▶ [Work request]: Lines from the material below that hold the string "Description" are what is needed; copy each of them.

▶ [Input material]:
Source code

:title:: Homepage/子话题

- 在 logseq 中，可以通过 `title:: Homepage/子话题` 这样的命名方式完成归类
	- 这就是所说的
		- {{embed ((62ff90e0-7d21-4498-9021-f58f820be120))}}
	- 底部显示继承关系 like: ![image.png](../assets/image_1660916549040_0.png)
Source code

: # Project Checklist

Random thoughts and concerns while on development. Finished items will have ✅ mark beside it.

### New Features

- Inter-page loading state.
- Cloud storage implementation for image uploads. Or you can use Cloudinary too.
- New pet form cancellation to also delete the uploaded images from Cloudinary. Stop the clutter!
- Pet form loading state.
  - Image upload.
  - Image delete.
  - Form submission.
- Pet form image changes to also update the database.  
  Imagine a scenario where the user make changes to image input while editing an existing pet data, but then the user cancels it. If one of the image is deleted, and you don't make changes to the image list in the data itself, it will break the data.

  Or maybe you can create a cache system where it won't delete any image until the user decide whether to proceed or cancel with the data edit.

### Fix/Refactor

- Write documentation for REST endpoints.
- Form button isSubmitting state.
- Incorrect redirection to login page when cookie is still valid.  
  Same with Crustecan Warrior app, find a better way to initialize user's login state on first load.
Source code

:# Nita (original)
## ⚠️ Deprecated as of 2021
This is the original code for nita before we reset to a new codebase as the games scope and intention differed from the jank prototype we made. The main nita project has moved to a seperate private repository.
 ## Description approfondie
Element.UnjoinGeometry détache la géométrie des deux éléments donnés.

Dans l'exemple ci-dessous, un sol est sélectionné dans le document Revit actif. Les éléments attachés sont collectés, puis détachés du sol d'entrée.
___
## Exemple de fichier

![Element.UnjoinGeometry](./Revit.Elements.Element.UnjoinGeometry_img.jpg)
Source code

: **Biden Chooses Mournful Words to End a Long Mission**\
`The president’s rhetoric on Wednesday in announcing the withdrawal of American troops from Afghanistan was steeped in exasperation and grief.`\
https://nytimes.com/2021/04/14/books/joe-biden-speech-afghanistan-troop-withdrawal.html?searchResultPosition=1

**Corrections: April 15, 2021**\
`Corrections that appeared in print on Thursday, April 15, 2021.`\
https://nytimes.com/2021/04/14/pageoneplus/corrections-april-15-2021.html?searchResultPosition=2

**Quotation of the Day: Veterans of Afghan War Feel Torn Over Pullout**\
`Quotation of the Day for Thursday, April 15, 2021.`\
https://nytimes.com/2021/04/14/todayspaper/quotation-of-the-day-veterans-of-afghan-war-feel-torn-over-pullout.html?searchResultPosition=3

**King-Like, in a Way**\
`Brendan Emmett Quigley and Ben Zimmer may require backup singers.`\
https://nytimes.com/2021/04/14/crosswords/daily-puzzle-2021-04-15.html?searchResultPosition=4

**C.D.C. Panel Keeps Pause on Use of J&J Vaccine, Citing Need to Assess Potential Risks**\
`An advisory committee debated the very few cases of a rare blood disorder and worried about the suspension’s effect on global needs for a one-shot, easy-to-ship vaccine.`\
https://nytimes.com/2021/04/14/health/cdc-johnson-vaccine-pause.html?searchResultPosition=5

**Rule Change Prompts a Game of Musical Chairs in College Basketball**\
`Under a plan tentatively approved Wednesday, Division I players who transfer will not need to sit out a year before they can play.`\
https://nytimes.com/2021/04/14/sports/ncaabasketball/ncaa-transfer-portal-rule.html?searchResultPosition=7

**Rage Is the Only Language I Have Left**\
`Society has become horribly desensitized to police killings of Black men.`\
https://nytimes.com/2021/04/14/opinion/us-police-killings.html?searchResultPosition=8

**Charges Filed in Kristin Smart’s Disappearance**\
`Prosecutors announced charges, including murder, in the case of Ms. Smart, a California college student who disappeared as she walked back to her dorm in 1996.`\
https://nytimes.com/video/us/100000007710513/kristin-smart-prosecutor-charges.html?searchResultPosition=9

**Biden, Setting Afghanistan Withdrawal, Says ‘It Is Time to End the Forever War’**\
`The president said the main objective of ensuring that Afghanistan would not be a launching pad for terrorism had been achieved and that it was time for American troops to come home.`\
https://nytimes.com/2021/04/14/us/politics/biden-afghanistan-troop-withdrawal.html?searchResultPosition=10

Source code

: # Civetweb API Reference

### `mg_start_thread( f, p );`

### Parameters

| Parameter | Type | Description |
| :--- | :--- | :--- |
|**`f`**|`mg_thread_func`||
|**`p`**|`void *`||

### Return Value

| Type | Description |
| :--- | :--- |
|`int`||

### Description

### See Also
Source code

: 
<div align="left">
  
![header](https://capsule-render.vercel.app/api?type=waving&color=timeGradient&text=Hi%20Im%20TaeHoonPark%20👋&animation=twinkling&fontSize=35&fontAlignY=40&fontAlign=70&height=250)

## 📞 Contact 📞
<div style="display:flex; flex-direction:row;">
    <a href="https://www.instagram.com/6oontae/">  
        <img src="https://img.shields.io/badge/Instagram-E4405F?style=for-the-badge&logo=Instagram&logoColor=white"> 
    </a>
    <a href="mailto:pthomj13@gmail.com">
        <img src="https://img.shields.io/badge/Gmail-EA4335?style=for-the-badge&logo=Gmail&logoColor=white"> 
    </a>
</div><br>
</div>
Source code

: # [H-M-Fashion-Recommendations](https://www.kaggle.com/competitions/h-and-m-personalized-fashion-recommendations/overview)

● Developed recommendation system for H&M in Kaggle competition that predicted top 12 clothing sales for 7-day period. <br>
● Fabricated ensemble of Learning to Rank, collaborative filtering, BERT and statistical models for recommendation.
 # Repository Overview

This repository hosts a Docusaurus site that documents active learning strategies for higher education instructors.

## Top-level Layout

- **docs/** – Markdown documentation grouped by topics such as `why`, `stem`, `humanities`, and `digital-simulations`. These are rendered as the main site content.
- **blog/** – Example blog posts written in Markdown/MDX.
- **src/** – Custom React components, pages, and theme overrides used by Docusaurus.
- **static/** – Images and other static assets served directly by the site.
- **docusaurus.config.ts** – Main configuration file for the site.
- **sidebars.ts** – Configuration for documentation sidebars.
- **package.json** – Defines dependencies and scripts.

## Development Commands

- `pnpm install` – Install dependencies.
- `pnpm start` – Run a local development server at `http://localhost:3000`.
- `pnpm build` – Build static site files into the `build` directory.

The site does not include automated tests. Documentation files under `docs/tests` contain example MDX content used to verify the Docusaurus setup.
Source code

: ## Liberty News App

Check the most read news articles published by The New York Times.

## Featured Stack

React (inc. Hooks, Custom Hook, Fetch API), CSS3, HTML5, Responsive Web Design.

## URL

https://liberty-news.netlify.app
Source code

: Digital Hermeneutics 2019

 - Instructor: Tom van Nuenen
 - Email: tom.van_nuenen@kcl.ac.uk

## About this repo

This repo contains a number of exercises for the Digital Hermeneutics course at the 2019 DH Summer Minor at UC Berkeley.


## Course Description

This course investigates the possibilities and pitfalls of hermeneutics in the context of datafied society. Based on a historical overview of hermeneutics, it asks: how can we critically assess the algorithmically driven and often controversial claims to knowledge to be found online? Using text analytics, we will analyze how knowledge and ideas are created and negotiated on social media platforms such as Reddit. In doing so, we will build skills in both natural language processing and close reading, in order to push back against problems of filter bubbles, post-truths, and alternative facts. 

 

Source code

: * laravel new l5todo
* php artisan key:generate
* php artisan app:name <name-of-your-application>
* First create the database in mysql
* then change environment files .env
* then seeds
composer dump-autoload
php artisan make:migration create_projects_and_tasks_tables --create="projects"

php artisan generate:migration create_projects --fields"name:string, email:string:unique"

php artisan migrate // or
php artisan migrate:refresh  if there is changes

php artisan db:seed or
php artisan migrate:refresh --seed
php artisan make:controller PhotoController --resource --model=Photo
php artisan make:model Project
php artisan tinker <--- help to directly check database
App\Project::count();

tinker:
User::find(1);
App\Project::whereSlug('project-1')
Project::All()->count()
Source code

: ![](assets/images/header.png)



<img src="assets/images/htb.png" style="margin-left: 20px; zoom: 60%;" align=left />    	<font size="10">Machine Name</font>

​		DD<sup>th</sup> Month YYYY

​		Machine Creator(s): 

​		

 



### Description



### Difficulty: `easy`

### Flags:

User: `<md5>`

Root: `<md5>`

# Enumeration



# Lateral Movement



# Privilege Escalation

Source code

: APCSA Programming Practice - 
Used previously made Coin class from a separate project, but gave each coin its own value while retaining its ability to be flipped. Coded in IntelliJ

▶ [Response to this exercise]:
 ## Description approfondie
| Parameter | Type | Description |
| Type | Description |
### Description
## Course Description
### Description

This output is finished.